*PROVIDED DATA*:
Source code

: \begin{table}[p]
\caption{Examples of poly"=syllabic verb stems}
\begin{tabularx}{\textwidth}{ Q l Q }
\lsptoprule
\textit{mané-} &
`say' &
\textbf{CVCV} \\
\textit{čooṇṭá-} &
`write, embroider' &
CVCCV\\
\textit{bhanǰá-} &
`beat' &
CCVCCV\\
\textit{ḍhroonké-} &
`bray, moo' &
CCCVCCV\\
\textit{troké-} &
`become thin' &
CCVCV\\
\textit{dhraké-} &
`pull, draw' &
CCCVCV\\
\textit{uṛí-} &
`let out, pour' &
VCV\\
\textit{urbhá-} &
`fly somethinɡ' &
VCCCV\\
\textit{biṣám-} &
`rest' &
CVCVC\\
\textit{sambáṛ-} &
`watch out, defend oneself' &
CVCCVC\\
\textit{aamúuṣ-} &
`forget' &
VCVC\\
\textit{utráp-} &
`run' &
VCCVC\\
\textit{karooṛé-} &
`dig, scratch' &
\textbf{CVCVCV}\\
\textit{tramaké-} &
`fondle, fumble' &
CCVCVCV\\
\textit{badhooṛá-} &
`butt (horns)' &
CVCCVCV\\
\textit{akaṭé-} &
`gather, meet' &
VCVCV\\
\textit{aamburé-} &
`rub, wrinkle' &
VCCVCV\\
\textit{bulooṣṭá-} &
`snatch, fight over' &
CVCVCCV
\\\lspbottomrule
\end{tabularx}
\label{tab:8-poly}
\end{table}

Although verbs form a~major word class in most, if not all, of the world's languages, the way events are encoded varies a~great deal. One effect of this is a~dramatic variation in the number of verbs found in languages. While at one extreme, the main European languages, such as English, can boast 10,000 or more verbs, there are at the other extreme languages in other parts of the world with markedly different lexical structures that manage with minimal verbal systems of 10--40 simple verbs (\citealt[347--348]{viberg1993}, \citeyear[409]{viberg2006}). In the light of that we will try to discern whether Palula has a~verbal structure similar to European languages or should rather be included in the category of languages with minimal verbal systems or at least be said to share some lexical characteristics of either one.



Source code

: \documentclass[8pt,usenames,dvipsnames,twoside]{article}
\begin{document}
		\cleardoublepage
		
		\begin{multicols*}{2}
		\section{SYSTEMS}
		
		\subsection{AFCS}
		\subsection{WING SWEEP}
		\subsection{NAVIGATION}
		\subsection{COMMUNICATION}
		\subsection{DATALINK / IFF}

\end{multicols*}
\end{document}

*REQUIRED ACTION*: Copy every record above exactly as it is.

*EXPECTED ANSWER*:
Source code

: \begin{table}[p]
\caption{Examples of poly"=syllabic verb stems}
\begin{tabularx}{\textwidth}{ Q l Q }
\lsptoprule
\textit{mané-} &
`say' &
\textbf{CVCV} \\
\textit{čooṇṭá-} &
`write, embroider' &
CVCCV\\
\textit{bhanǰá-} &
`beat' &
CCVCCV\\
\textit{ḍhroonké-} &
`bray, moo' &
CCCVCCV\\
\textit{troké-} &
`become thin' &
CCVCV\\
\textit{dhraké-} &
`pull, draw' &
CCCVCV\\
\textit{uṛí-} &
`let out, pour' &
VCV\\
\textit{urbhá-} &
`fly somethinɡ' &
VCCCV\\
\textit{biṣám-} &
`rest' &
CVCVC\\
\textit{sambáṛ-} &
`watch out, defend oneself' &
CVCCVC\\
\textit{aamúuṣ-} &
`forget' &
VCVC\\
\textit{utráp-} &
`run' &
VCCVC\\
\textit{karooṛé-} &
`dig, scratch' &
\textbf{CVCVCV}\\
\textit{tramaké-} &
`fondle, fumble' &
CCVCVCV\\
\textit{badhooṛá-} &
`butt (horns)' &
CVCCVCV\\
\textit{akaṭé-} &
`gather, meet' &
VCVCV\\
\textit{aamburé-} &
`rub, wrinkle' &
VCCVCV\\
\textit{bulooṣṭá-} &
`snatch, fight over' &
CVCVCCV
\\\lspbottomrule
\end{tabularx}
\label{tab:8-poly}
\end{table}

Although verbs form a~major word class in most, if not all, of the world's languages, the way events are encoded varies a~great deal. One effect of this is a~dramatic variation in the number of verbs found in languages. While at one extreme, the main European languages, such as English, can boast 10,000 or more verbs, there are at the other extreme languages in other parts of the world with markedly different lexical structures that manage with minimal verbal systems of 10--40 simple verbs (\citealt[347--348]{viberg1993}, \citeyear[409]{viberg2006}). In the light of that we will try to discern whether Palula has a~verbal structure similar to European languages or should rather be included in the category of languages with minimal verbal systems or at least be said to share some lexical characteristics of either one.



Source code

: \documentclass[8pt,usenames,dvipsnames,twoside]{article}
\begin{document}
		\cleardoublepage
		
		\begin{multicols*}{2}
		\section{SYSTEMS}
		
		\subsection{AFCS}
		\subsection{WING SWEEP}
		\subsection{NAVIGATION}
		\subsection{COMMUNICATION}
		\subsection{DATALINK / IFF}

\end{multicols*}
\end{document}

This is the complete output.